━━━ Supplied records
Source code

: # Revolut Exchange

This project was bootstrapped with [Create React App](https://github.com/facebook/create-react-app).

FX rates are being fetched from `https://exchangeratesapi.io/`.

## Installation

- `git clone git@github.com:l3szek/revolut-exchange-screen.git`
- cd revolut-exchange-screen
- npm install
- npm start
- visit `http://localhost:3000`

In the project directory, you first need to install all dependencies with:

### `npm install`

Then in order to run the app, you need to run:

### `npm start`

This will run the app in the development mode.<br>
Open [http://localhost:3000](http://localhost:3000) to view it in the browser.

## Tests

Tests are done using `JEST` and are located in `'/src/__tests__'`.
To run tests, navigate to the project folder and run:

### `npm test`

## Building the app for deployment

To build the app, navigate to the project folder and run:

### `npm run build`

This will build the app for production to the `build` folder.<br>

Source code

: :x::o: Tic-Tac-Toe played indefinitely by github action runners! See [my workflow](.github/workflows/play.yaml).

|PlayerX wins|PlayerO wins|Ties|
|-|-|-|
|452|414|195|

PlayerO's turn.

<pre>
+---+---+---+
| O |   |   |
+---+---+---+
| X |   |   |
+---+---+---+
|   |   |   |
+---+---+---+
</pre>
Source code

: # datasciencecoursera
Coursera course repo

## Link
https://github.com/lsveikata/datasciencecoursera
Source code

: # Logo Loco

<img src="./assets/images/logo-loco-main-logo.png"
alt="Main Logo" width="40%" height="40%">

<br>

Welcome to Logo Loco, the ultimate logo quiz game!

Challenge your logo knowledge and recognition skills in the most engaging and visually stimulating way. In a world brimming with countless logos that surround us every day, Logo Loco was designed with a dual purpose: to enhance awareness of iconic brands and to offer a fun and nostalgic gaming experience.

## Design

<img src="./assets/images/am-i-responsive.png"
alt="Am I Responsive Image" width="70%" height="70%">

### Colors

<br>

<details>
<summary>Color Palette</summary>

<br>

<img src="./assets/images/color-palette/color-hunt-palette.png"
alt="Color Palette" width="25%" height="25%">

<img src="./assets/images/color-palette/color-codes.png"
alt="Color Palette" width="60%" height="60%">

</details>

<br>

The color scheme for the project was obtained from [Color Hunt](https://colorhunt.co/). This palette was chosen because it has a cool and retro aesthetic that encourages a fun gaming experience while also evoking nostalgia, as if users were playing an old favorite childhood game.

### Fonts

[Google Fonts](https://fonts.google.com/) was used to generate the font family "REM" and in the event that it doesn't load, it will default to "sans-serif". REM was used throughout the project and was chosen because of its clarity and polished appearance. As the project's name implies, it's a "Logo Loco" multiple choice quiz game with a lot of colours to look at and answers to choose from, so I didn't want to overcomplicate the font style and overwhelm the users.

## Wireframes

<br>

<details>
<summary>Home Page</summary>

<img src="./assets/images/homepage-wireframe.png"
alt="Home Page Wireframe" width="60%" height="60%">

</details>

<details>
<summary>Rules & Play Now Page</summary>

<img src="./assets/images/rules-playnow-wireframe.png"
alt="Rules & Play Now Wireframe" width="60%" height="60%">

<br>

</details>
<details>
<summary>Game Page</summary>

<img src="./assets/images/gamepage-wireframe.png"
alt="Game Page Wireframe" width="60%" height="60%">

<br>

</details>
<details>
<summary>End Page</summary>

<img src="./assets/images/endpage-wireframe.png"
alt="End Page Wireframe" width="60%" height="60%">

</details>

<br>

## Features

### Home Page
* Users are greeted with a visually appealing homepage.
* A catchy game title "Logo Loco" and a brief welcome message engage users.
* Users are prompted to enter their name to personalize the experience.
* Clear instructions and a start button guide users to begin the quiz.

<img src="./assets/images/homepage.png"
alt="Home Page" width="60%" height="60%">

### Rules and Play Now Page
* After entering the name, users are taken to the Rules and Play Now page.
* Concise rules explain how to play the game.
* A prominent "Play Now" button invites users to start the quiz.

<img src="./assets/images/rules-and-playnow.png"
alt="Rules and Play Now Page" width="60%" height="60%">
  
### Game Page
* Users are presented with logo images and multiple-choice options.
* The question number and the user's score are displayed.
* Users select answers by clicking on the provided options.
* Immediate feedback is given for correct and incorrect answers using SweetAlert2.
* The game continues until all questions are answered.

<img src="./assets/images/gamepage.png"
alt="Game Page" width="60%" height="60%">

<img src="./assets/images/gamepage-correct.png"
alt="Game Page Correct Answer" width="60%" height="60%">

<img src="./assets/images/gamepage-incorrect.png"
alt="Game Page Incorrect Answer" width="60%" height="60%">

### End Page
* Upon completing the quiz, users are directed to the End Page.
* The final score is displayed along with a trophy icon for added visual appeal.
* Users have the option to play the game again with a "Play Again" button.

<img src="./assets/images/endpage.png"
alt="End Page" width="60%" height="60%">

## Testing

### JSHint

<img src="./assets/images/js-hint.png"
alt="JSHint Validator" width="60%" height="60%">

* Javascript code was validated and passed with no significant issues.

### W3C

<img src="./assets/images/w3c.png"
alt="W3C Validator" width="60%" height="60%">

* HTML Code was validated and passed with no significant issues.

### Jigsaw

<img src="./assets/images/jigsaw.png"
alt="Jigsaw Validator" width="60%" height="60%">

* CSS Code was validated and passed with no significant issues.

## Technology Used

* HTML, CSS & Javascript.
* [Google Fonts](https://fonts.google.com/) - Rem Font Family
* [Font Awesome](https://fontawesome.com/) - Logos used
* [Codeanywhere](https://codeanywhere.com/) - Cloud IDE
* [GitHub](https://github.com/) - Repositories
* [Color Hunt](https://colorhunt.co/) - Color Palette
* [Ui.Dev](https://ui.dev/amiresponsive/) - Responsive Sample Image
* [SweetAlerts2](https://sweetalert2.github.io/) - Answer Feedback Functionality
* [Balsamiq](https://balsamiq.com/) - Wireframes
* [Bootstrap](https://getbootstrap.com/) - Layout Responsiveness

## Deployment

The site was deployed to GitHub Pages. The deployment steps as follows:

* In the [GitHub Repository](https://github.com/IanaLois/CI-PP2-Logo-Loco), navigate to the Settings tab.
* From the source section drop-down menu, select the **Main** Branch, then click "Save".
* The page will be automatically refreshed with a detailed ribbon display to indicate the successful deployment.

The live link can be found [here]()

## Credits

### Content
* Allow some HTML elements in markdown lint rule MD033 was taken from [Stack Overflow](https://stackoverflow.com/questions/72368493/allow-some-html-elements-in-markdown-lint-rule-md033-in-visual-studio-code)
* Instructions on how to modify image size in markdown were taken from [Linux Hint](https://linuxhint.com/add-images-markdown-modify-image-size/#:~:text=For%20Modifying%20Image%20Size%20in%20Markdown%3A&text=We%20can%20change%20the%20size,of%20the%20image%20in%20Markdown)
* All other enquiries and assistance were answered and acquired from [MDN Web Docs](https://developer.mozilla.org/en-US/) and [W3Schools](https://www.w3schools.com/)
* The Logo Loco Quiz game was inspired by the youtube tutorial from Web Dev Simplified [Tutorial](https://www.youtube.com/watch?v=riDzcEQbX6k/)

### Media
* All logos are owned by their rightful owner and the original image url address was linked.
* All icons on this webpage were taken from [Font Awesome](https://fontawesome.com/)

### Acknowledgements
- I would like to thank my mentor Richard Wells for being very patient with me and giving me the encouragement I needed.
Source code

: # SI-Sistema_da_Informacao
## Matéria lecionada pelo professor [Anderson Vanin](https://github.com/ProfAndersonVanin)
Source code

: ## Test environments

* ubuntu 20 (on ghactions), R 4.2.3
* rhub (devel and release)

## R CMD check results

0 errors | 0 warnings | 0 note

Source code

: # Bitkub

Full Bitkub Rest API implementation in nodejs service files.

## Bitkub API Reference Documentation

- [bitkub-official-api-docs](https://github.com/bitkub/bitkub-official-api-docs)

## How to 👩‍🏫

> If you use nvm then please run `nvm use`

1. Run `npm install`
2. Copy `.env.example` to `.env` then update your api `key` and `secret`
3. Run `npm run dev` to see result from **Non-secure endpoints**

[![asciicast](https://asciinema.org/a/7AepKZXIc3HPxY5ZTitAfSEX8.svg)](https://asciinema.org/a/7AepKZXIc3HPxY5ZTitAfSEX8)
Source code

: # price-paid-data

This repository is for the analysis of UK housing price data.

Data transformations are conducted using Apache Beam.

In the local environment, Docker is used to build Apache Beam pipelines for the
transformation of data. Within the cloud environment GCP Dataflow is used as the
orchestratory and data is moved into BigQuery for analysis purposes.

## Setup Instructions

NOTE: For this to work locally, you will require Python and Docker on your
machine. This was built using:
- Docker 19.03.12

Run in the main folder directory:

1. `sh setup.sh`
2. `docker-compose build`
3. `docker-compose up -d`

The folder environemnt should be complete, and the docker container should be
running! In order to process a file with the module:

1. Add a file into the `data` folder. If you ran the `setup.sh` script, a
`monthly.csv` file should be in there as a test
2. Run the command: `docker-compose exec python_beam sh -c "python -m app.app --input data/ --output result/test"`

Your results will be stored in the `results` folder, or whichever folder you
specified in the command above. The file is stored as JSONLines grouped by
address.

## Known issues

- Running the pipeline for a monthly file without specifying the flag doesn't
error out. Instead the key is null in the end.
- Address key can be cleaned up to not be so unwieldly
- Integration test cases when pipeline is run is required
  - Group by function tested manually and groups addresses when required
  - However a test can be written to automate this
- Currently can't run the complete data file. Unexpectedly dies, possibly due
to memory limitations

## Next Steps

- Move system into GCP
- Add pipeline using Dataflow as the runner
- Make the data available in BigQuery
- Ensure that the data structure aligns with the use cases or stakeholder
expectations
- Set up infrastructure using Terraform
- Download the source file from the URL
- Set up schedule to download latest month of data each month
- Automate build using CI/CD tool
━━━━━━
### Exercise prompt
Which lines of the records above hold the word "passed"? Copy each of them.

### Answer for this exercise
* Javascript code was validated and passed with no significant issues.
* HTML Code was validated and passed with no significant issues.
* CSS Code was validated and passed with no significant issues.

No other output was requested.